【8月1日 東方新報】中国初の火星探査機「天問1号(Tinwen-1)」が7月23日打ち上げられ、火星探査ミッションがスタートした。この時期は地球と火星の距離が最も近い5500万キロに近づく。アラブ首長国連邦(UAE)は7月20日、火星探査機「ホープ(Hope)」を鹿児島県の種子島宇宙センター(Tanegashima Space Center)から打ち上げており、米国も30日に火星探査車「パーシビアランス(Perseverance 、「忍耐」「不屈」の意味)」を打ち上げた。
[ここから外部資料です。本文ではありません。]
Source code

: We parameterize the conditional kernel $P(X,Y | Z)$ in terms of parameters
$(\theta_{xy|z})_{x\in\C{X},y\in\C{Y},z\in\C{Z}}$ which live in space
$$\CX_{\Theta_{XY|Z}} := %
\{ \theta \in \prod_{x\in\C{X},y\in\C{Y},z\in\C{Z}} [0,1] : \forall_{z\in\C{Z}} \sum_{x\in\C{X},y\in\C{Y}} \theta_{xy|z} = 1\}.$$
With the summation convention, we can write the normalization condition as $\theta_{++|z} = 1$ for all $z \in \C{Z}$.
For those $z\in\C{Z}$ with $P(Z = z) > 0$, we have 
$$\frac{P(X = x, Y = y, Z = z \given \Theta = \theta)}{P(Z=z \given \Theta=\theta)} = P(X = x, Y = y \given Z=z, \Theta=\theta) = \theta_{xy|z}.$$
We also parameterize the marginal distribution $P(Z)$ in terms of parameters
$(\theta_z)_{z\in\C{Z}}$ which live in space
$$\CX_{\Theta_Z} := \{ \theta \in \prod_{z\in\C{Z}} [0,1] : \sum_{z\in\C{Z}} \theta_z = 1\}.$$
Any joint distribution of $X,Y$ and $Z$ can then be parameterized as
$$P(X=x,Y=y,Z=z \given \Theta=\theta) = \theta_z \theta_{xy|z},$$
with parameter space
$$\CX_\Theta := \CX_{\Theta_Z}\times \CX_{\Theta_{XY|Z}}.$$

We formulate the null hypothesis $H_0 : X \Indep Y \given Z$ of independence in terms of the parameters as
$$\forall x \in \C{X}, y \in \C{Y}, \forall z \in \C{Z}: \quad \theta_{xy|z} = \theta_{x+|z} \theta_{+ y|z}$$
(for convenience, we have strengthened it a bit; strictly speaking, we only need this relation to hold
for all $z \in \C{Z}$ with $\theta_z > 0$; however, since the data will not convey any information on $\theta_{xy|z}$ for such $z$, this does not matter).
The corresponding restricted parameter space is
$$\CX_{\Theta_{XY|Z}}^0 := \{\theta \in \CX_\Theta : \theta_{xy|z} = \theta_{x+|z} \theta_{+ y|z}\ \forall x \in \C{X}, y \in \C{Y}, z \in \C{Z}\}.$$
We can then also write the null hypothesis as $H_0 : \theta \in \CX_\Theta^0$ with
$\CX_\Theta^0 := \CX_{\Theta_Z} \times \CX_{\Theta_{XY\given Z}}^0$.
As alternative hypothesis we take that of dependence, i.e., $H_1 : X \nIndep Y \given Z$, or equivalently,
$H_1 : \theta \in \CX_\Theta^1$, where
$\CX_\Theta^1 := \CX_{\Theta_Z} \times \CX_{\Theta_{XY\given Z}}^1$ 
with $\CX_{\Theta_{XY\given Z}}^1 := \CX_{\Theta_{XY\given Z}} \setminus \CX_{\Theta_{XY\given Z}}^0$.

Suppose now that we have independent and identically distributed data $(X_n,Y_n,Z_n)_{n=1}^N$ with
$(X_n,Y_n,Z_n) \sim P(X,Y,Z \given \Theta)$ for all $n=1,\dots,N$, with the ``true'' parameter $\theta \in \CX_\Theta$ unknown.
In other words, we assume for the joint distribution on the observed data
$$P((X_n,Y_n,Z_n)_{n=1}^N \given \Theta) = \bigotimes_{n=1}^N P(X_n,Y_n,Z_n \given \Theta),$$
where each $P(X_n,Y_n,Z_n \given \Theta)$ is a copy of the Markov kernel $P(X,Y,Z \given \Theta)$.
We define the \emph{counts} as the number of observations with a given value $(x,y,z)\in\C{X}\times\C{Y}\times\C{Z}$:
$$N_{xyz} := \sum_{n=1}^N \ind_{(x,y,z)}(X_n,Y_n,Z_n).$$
 特筆すべきは、「天問1号」が今回の打ち上げで火星の「周回」「着陸」「探査」を一度に行い、火星の科学データを採取しようとしていることだ。先行して火星探査を行ってきた米国、旧ソ連、日本、欧州宇宙機関(ESA)、インドなどは、それぞれステップを分けて計画を進めてきた。

 中国の宇宙計画もこれまでの数十年間は「小刻みに急いで走る」理念に基づき、各ミッションは一つずつステップをクリアすることを目的とし、複数のミッションを組み合わせて技術的なブレークスルーを獲得してきた。近年は、「嫦娥(Chang'e)計画」に基づく月探査機の月面着陸、有人宇宙飛行、中国版衛星利用測位システム「北斗(Beidou)」の完成という一連のプロジェクトによる技術蓄積に基づき、「天問1号」は一気に周遊、着陸、探査を実現しようとしている。

「天問1号」は火星の磁場と土壌を探測するため、ESA、フランス国立宇宙研究センター、オーストリア研究促進庁から提供された観測装置など多数の機器を搭載している。遠く離れた宇宙と地球を結ぶ「深宇宙通信技術」はアルゼンチンの支援を受けている。「天問1号」のミッション自体が国際協力のモデルであり、ミッションが成功すれば、人類の火星探査事業にとって飛躍的な前進となる。

 人類にとって火星探査の真の目的は、宇宙や太陽系の起源、地球上の生命の起源を探索し、地球が生命の存在する唯一の惑星なのか、地球の行く末はどうなるのかという問題に答えを探すことだ。自分たちが生きているこの宇宙について人類がよく理解し、宇宙観を見つめ直すことは、地球がいま抱える問題を解決することにもつながるだろう。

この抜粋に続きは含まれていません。